JDK:1.8 Spring Boot:1.5.3.RELEASE Spring Security:4.2.2.RELEASE
Spring Security PasswordEncoder Class Diagram It may be hard to see, but the class diagram of PasswordEncoder of Spring Security 4.2.2.RELEASE is as follows.
There are six implementation classes for the PasswordEncoder interface.

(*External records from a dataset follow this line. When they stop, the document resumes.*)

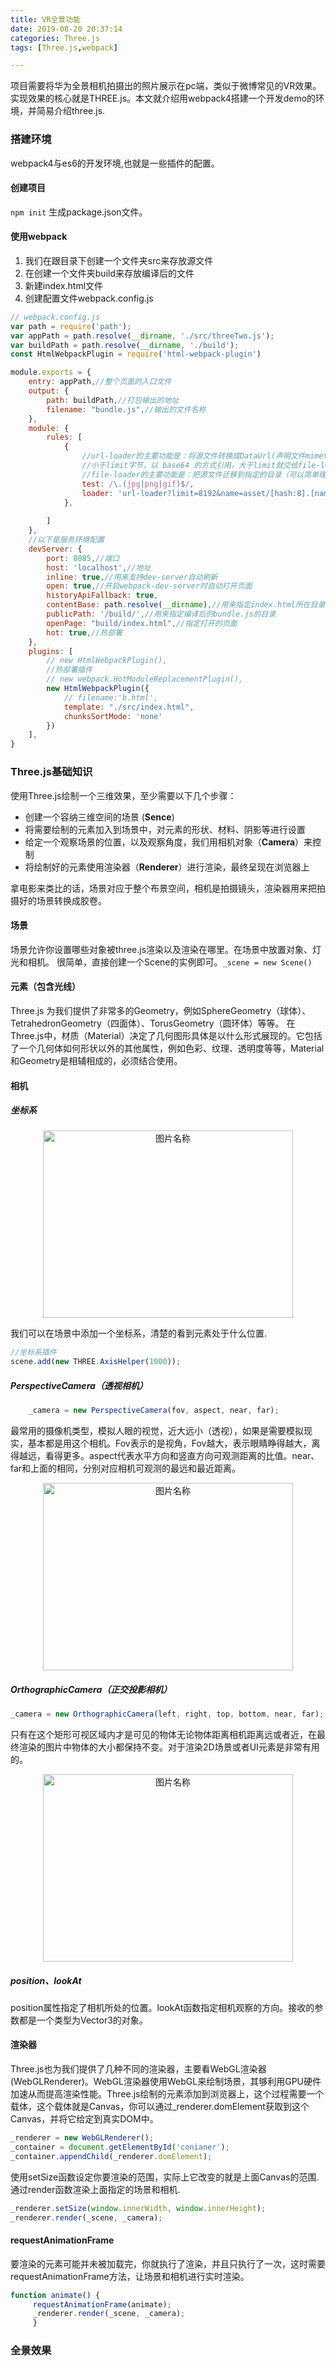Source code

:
 ```yaml
---
title: VR全景功能
date: 2019-08-20 20:37:14
categories: Three.js
tags: [Three.js,webpack]

---
```


项目需要将华为全景相机拍摄出的照片展示在pc端，类似于微博常见的VR效果。实现效果的核心就是THREE.js。本文就介绍用webpack4搭建一个开发demo的环境，并简易介绍three.js.

<!--more-->
### 搭建环境
webpack4与es6的开发环境,也就是一些插件的配置。
#### 创建项目
`npm init` 生成package.json文件。
#### 使用webpack
1. 我们在跟目录下创建一个文件夹src来存放源文件
2. 在创建一个文件夹build来存放编译后的文件
3. 新建index.html文件
4. 创建配置文件webpack.config.js

```  javascript
// webpack.config.js 
var path = require('path');
var appPath = path.resolve(__dirname, './src/threeTwo.js');
var buildPath = path.resolve(__dirname, './build');
const HtmlWebpackPlugin = require('html-webpack-plugin')

module.exports = {
    entry: appPath,//整个页面的入口文件
    output: {
        path: buildPath,//打包输出的地址
        filename: "bundle.js",//输出的文件名称
    },
    module: {
        rules: [
            {
                //url-loader的主要功能是：将源文件转换成DataUrl(声明文件mimetype的base64编码)
                //小于limit字节，以 base64 的方式引用，大于limit就交给file-loader处理了
                //file-loader的主要功能是：把源文件迁移到指定的目录（可以简单理解为从源文件目录迁移到build目录
                test: /\.(jpg|png|gif)$/,
                loader: 'url-loader?limit=8192&name=asset/[hash:8].[name].[ext]'
            },
           
        ]
    },
    //以下是服务环境配置
    devServer: {
        port: 8085,//端口
        host: 'localhost',//地址
        inline: true,//用来支持dev-server自动刷新
        open: true,//开启webpack-dev-server时自动打开页面
        historyApiFallback: true,
        contentBase: path.resolve(__dirname),//用来指定index.html所在目录
        publicPath: '/build/',//用来指定编译后的bundle.js的目录
        openPage: "build/index.html",//指定打开的页面
        hot: true,//热部署
    },
    plugins: [
        // new HtmlWebpackPlugin(),
        //热部署插件
        // new webpack.HotModuleReplacementPlugin(),
        new HtmlWebpackPlugin({
            // filename:'b.html',
            template: "./src/index.html",
            chunksSortMode: 'none'
        })
    ],
}
```

### Three.js基础知识
使用Three.js绘制一个三维效果，至少需要以下几个步骤：

+ 创建一个容纳三维空间的场景 (**Sence**)
+ 将需要绘制的元素加入到场景中，对元素的形状、材料、阴影等进行设置
+ 给定一个观察场景的位置，以及观察角度，我们用相机对象（**Camera**）来控制
+ 将绘制好的元素使用渲染器（**Renderer**）进行渲染，最终呈现在浏览器上

拿电影来类比的话，场景对应于整个布景空间，相机是拍摄镜头，渲染器用来把拍摄好的场景转换成胶卷。

#### 场景
场景允许你设置哪些对象被three.js渲染以及渲染在哪里。在场景中放置对象、灯光和相机。
很简单，直接创建一个Scene的实例即可。`_scene = new Scene()`
#### 元素（包含光线）
Three.js 为我们提供了非常多的Geometry，例如SphereGeometry（球体）、TetrahedronGeometry（四面体）、TorusGeometry（圆环体）等等。
在Three.js中，材质（Material）决定了几何图形具体是以什么形式展现的。它包括了一个几何体如何形状以外的其他属性，例如色彩、纹理、透明度等等，Material和Geometry是相辅相成的，必须结合使用。
#### 相机
##### 坐标系

<div  align="center"><img src="VR全景功能/zbx.png" width = "400" height = "300" alt="图片名称" align=center />
</div>

我们可以在场景中添加一个坐标系，清楚的看到元素处于什么位置.
``` javascript
//坐标系插件
scene.add(new THREE.AxisHelper(1000));
```
#####  PerspectiveCamera（透视相机）

``` javascript
    _camera = new PerspectiveCamera(fov, aspect, near, far);
```
最常用的摄像机类型，模拟人眼的视觉，近大远小（透视），如果是需要模拟现实，基本都是用这个相机。Fov表示的是视角，Fov越大，表示眼睛睁得越大，离得越远，看得更多。aspect代表水平方向和竖直方向可观测距离的比值。near、far和上面的相同，分别对应相机可观测的最远和最近距离。
<div  align="center"><img src="VR全景功能/camera.png" width = "400" height = "300" alt="图片名称" align=center />
</div>

##### OrthographicCamera（正交投影相机）
``` javascript 
_camera = new OrthographicCamera(left, right, top, bottom, near, far);
```
只有在这个矩形可视区域内才是可见的物体无论物体距离相机距离远或者近，在最终渲染的图片中物体的大小都保持不变。对于渲染2D场景或者UI元素是非常有用的。
<div  align="center"><img src="VR全景功能/camera1.png" width = "400" height = "300" alt="图片名称" align=center />
</div>

#####  position、lookAt
position属性指定了相机所处的位置。lookAt函数指定相机观察的方向。接收的参数都是一个类型为Vector3的对象。
#### 渲染器
Three.js也为我们提供了几种不同的渲染器，主要看WebGL渲染器(WebGLRenderer)。WebGL渲染器使用WebGL来绘制场景，其够利用GPU硬件加速从而提高渲染性能。Three.js绘制的元素添加到浏览器上，这个过程需要一个载体，这个载体就是Canvas，你可以通过_renderer.domElement获取到这个Canvas，并将它给定到真实DOM中。

``` javascript
_renderer = new WebGLRenderer();
_container = document.getElementById('conianer');
_container.appendChild(_renderer.domElement);
```
使用setSize函数设定你要渲染的范围，实际上它改变的就是上面Canvas的范围.通过render函数渲染上面指定的场景和相机.

``` javascript 
_renderer.setSize(window.innerWidth, window.innerHeight);
_renderer.render(_scene, _camera);
```

#### requestAnimationFrame
要渲染的元素可能并未被加载完，你就执行了渲染，并且只执行了一次，这时需要requestAnimationFrame方法，让场景和相机进行实时渲染。

``` javascript 
function animate() {
     requestAnimationFrame(animate);
     _renderer.render(_scene, _camera);
     }
```
### 全景效果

PasswordEncoder implementation class | Overview |
---|---|
AbstractPasswordEncoder | - |
NoOpPasswordEncoder | Encoder without hashing(for test) |
Pbkdf2PasswordEncoder | Implementation of PasswordEncoder using PBKDF2 with configurable number of iterations and random 8-byte random salt value |
StandardPasswordEncoder | SHA-256 algorithms+Encoder that hashes with 1024 stretches |
BCryptPasswordEncoder | Encoder that performs hashing with the bcrypt algorithm |
SCryptPasswordEncoder | Encoder that performs hashing with the scrypt algorithm |
In this article, I will use BCryptPasswordEncoder for hashing.
Add a Spring Security dependency.
pom.xml
<dependency>
<groupId>org.springframework.security</groupId>
<artifactId>spring-security-core</artifactId>
</dependency>
<dependency>
<groupId>org.springframework.security</groupId>
<artifactId>spring-security-web</artifactId>
</dependency>
<dependency>
<groupId>org.springframework.security</groupId>
<artifactId>spring-security-config</artifactId>
</dependency>
This time, CommandLineRunner is implemented as CLI.
SpringBootEncodeApplication.java
package com.example;
import org.springframework.beans.factory.annotation.Autowired;
import org.springframework.boot.CommandLineRunner;
import org.springframework.boot.SpringApplication;
import org.springframework.boot.autoconfigure.SpringBootApplication;
import org.springframework.context.annotation.Bean;
import org.springframework.security.crypto.bcrypt.BCryptPasswordEncoder;
import org.springframework.security.crypto.password.PasswordEncoder;
@SpringBootApplication
public class SpringBootEncodeApplication implements CommandLineRunner {
@Autowired
PasswordEncoder passwordEncoder;
public static void main(String[] args) {
SpringApplication.run(SpringBootEncodeApplication.class, args);
}
@Bean
PasswordEncoder passwordEncoder() {
return new BCryptPasswordEncoder();
}
@Override
public void run(String... args) {
String password = "#fe?3d31";
String digest = passwordEncoder.encode(password);
System.out.println("Hash value= " + digest);
if (passwordEncoder.matches(password, digest)) {
System.out.println("It matched");
return;
}
System.out.println("It didn't match");
}
}
Hash the plaintext password (password) using the PasswordEncoder's encode method. The hashed result is digest. Then use PasswordEncoder's matches method to match the plaintext password (password) with the hash value (digest) obtained by the encode method.
Execution result.
Hash value= $2a$10$im98CLRwtWohvPE6wZkYk.Os.RXZVF0iROJXL8vUn7TGrfWoixTdq
It matched
The hash value generated above is as follows.
$2a$10$im98CLRwtWohvPE6wZkYk.Os.RXZVF0iROJXL8vUn7TGrfWoixTdq
The view is as follows.
Character location | String | Overview |
---|---|---|
1st to 3rd characters | $2a | The version number of bcrypt. |
4th to 6th characters | $10 | Stretching frequency(Number of iterations of hashing operation)Will be. The number of times is 2 to the nth power. Therefore, in this example, 2^10=It will be 1024 times. |
7th to 29th characters | $im98CLRwtWohvPE6wZkYk. | Salt value. |
30th to last | Os.RXZVF0iROJXL8vUn7TGrfWoixTdq | Password body. |
As mentioned above, you can use Spring Security's PasswordEncoder to generate salt + stretched hash values, and you can easily match them with plaintext passwords.